───── PROVIDED DATA ─────
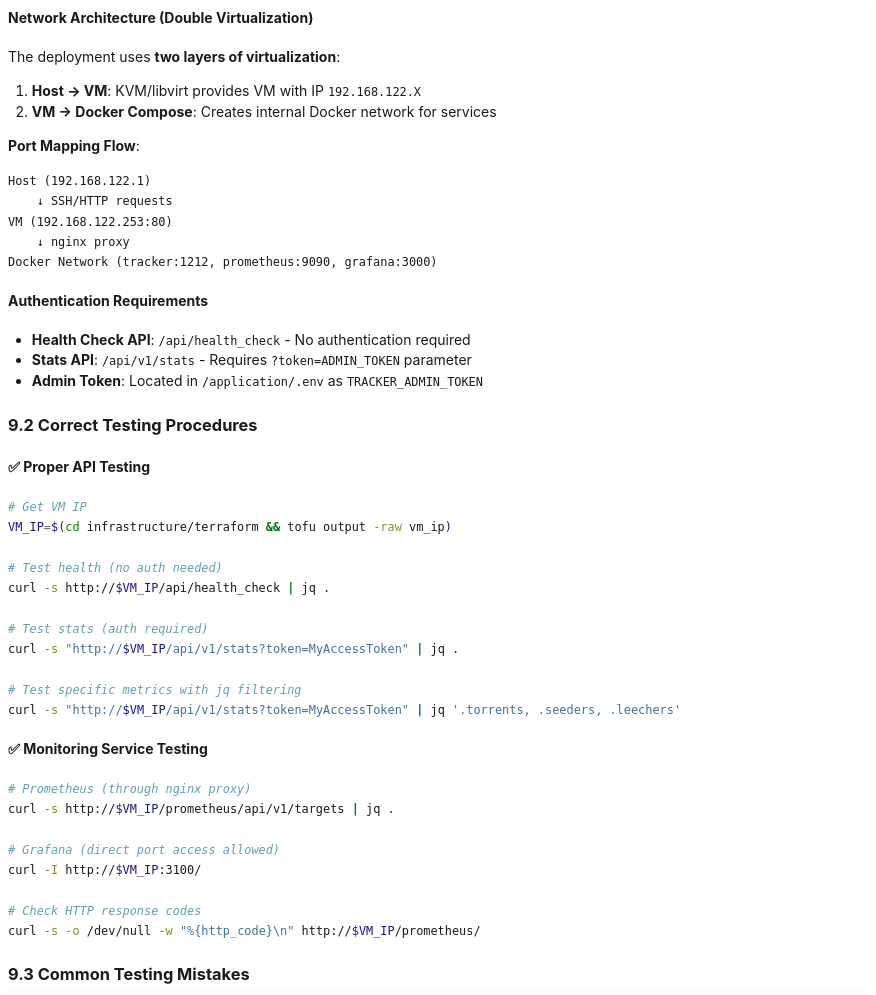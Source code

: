 #### Network Architecture (Double Virtualization)

The deployment uses **two layers of virtualization**:

1. **Host → VM**: KVM/libvirt provides VM with IP `192.168.122.X`
2. **VM → Docker Compose**: Creates internal Docker network for services

**Port Mapping Flow**:

```text
Host (192.168.122.1)
    ↓ SSH/HTTP requests
VM (192.168.122.253:80)
    ↓ nginx proxy
Docker Network (tracker:1212, prometheus:9090, grafana:3000)
```

#### Authentication Requirements

- **Health Check API**: `/api/health_check` - No authentication required
- **Stats API**: `/api/v1/stats` - Requires `?token=ADMIN_TOKEN` parameter
- **Admin Token**: Located in `/application/.env` as `TRACKER_ADMIN_TOKEN`

### 9.2 Correct Testing Procedures

#### ✅ Proper API Testing

```bash
# Get VM IP
VM_IP=$(cd infrastructure/terraform && tofu output -raw vm_ip)

# Test health (no auth needed)
curl -s http://$VM_IP/api/health_check | jq .

# Test stats (auth required)
curl -s "http://$VM_IP/api/v1/stats?token=MyAccessToken" | jq .

# Test specific metrics with jq filtering
curl -s "http://$VM_IP/api/v1/stats?token=MyAccessToken" | jq '.torrents, .seeders, .leechers'
```

#### ✅ Monitoring Service Testing

```bash
# Prometheus (through nginx proxy)
curl -s http://$VM_IP/prometheus/api/v1/targets | jq .

# Grafana (direct port access allowed)
curl -I http://$VM_IP:3100/

# Check HTTP response codes
curl -s -o /dev/null -w "%{http_code}\n" http://$VM_IP/prometheus/
```

### 9.3 Common Testing Mistakes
─────
- **YOUR INSTRUCTIONS**:
Each entry, word for word, belongs in your answer; each picture does not.

- **WRITTEN REPLY**:
Source code

: #### Network Architecture (Double Virtualization)

The deployment uses **two layers of virtualization**:

1. **Host → VM**: KVM/libvirt provides VM with IP `192.168.122.X`
2. **VM → Docker Compose**: Creates internal Docker network for services

**Port Mapping Flow**:

```text
Host (192.168.122.1)
    ↓ SSH/HTTP requests
VM (192.168.122.253:80)
    ↓ nginx proxy
Docker Network (tracker:1212, prometheus:9090, grafana:3000)
```

#### Authentication Requirements

- **Health Check API**: `/api/health_check` - No authentication required
- **Stats API**: `/api/v1/stats` - Requires `?token=ADMIN_TOKEN` parameter
- **Admin Token**: Located in `/application/.env` as `TRACKER_ADMIN_TOKEN`

### 9.2 Correct Testing Procedures

#### ✅ Proper API Testing

```bash
# Get VM IP
VM_IP=$(cd infrastructure/terraform && tofu output -raw vm_ip)

# Test health (no auth needed)
curl -s http://$VM_IP/api/health_check | jq .

# Test stats (auth required)
curl -s "http://$VM_IP/api/v1/stats?token=MyAccessToken" | jq .

# Test specific metrics with jq filtering
curl -s "http://$VM_IP/api/v1/stats?token=MyAccessToken" | jq '.torrents, .seeders, .leechers'
```

#### ✅ Monitoring Service Testing

```bash
# Prometheus (through nginx proxy)
curl -s http://$VM_IP/prometheus/api/v1/targets | jq .

# Grafana (direct port access allowed)
curl -I http://$VM_IP:3100/

# Check HTTP response codes
curl -s -o /dev/null -w "%{http_code}\n" http://$VM_IP/prometheus/
```

### 9.3 Common Testing Mistakes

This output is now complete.